Papayas of all groups lost weight continuously during cold storage and at room temperature. The control level was significantly higher than all 1-MCP-treated groups but there were no significant differences among 1-MCP-treated groups (Figure 3). The weight loss of the control group was the highest, approximately two times higher than the 1.0 ppm group, and was lowest on days 14, 14 + 2, and 14 + 4. The weight loss of 2.0 and 4.0 ppm 1-MCP trended higher than that of 0.5 and 1.0 ppm, but not significantly. The 1.0 ppm treatment during cold storage and the 0.5 ppm treatment at room temperature showed the slowest weight loss using linear regression model (Table 2).

Weight loss is a major determinant of storage quality of papaya fruit [23]. Fruit respiration takes place through the pericarp and the stomata to achieve atmosphere exchange. Therefore, weight loss of fruit is affected by its physiological status. Various studies have shown that 1-MCP can be effective in retarding papaya weight loss [24,25]. The present result was consistent with previous findings, although the reduction in fruit weight loss was not related to the concentration of 1-MCP.

3.3. Firmness

1-MCP significantly delayed fruit softening during cold storage and, in a dose-dependent manner, resulted in firmer fruit during storage (Table 1). The firmness of the control fruit decreased by 50% at day 14 compared to day 0 and reached optimum firmness for eating quality (Table 3) after 2 days at room temperature. In contrast, the 4.0 ppm 1-MCP-treated fruit showed the highest firmness after cold storage, which was 1.89 times higher than the control fruit. During storage at room temperature, firmness in all groups decreased significantly. These results demonstrate that 1-MCP can effectively mitigate firmness loss.

Firmness is the attribute most closely associated with tolerance to compression, bruise, and microbial contamination. Papaya reaches edible softness when the firmness reaches about 22 N or below [26]. Fruit becomes fragile and unmarketable when flesh firmness reaches 10 N or lower. In our study, changes in firmness were related to 1-MCP dosage. Treatment with 1-MCP significantly extended papaya marketability (Table 3).
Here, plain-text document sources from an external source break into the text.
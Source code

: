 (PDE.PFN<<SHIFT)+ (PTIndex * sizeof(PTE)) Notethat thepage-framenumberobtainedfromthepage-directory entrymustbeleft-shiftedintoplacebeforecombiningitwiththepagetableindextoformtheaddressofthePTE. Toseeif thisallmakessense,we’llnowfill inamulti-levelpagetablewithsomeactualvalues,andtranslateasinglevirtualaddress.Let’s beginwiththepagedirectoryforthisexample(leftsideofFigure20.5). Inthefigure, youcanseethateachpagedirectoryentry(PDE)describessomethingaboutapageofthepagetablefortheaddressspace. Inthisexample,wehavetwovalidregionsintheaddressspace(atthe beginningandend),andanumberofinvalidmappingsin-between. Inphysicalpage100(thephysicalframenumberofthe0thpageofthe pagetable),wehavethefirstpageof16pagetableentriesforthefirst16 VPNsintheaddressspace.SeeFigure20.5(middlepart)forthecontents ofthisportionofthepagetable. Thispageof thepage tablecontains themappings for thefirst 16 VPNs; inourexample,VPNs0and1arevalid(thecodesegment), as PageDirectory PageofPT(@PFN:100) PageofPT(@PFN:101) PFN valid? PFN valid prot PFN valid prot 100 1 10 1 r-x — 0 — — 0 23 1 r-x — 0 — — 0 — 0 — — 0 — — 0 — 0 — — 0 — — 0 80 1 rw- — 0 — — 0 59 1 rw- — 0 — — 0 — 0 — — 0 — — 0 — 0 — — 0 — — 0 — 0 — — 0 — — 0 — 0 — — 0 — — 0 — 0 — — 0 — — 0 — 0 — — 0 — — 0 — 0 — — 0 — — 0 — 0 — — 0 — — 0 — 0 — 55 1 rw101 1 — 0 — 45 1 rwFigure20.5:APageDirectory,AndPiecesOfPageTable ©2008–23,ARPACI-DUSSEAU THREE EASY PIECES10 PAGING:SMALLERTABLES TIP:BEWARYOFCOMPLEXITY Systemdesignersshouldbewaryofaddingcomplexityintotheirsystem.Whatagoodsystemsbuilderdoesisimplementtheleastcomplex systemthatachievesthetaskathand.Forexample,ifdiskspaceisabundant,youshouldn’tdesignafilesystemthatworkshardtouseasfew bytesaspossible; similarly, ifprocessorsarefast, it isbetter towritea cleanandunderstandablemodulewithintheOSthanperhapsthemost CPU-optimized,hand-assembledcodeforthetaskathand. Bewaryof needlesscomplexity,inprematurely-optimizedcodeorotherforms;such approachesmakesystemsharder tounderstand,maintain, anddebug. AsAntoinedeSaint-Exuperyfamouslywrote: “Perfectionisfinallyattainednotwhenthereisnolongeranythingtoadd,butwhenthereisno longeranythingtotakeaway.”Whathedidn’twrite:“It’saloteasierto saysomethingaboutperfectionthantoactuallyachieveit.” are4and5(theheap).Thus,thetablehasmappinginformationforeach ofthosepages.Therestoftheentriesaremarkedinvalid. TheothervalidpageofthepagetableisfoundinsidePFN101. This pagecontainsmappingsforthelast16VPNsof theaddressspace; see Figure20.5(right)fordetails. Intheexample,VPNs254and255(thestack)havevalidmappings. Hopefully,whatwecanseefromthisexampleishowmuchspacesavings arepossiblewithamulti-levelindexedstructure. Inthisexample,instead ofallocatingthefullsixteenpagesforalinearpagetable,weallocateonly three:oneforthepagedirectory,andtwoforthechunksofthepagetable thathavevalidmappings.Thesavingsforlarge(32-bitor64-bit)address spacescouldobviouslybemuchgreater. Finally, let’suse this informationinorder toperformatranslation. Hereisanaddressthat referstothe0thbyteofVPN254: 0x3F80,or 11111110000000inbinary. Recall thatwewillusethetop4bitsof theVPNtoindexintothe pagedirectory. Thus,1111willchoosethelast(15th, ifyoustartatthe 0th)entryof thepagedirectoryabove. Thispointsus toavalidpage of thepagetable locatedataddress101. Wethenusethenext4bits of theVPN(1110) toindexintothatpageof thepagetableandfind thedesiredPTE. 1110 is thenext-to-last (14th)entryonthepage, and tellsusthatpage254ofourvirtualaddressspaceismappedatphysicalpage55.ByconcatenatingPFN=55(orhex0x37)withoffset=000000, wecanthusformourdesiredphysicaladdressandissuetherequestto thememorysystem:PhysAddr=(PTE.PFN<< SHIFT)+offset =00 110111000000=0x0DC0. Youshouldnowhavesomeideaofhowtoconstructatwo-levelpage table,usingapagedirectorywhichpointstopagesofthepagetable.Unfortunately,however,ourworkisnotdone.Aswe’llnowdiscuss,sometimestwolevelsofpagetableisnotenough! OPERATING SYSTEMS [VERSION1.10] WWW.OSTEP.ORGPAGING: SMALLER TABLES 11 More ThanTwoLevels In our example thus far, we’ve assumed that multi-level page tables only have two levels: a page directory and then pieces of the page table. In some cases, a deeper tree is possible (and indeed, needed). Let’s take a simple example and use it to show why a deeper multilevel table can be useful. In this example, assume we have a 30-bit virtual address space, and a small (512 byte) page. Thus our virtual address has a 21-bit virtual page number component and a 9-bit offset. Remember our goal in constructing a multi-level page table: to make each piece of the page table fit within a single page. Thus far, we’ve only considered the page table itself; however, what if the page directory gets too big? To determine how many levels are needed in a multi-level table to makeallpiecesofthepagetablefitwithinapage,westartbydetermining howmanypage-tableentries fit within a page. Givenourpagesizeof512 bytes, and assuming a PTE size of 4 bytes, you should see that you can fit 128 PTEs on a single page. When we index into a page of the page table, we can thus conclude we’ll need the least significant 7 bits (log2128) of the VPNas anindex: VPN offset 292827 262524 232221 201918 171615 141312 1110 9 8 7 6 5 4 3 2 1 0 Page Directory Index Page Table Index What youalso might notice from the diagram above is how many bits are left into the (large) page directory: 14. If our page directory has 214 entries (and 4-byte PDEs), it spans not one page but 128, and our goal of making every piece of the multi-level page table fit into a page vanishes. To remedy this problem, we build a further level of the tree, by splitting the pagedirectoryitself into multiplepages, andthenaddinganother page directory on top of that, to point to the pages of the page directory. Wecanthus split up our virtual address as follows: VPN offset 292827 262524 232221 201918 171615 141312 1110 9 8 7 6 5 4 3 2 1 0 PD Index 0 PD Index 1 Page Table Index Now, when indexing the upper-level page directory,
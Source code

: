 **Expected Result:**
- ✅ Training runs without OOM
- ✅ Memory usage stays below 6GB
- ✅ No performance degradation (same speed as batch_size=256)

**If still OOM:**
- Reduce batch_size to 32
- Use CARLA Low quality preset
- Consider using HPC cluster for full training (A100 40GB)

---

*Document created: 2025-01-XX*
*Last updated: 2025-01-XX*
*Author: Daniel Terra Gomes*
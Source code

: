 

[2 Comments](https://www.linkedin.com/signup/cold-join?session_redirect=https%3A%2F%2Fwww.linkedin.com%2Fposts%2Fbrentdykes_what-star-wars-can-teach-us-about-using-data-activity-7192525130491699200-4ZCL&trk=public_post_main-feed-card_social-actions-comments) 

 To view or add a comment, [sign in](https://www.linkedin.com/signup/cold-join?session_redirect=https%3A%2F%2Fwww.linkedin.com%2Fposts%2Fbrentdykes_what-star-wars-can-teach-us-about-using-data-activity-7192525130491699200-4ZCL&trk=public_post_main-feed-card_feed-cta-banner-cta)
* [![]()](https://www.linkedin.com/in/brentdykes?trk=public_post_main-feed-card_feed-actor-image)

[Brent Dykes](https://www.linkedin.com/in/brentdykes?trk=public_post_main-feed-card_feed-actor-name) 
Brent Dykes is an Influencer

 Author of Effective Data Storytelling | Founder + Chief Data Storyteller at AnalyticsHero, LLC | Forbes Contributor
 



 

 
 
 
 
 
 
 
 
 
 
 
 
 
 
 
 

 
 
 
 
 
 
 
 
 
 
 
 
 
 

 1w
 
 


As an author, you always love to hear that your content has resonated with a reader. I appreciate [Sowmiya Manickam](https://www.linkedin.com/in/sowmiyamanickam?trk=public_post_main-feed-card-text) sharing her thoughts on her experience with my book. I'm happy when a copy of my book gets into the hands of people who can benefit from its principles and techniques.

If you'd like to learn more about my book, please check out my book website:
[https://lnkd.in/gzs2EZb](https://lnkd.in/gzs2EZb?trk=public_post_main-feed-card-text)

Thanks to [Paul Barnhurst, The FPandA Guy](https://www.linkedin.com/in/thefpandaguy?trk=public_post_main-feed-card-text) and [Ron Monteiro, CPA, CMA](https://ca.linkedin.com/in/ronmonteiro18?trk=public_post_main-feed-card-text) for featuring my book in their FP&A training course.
Fruit softening is the result of changes in cell wall composition in response to cell-wall-modifying enzymes [27]. Typical of climacteric fruit, papaya produces a large amount of ethylene during storage, which promotes fruit softening [8]. As an ethylene receptor competitive inhibitor, 1-MCP irreversibly competes with the ethylene receptor of the fruit, reducing ethylene’s normal phytohormonal effects. In addition, 1-MCP is known to regulate fruit ethylene metabolism and reduce the rate of ethylene production [28]. This study demonstrated that 1-MCP was effective at room temperature. Fruits responded differently to different 1-MCP concentrations. When 1-MCP concentration is too low, it does not improve postharvest quality, whereas, when concentration is too high, physiological disorders including peel browning, ripening disorder, and off-flavors can occur [14].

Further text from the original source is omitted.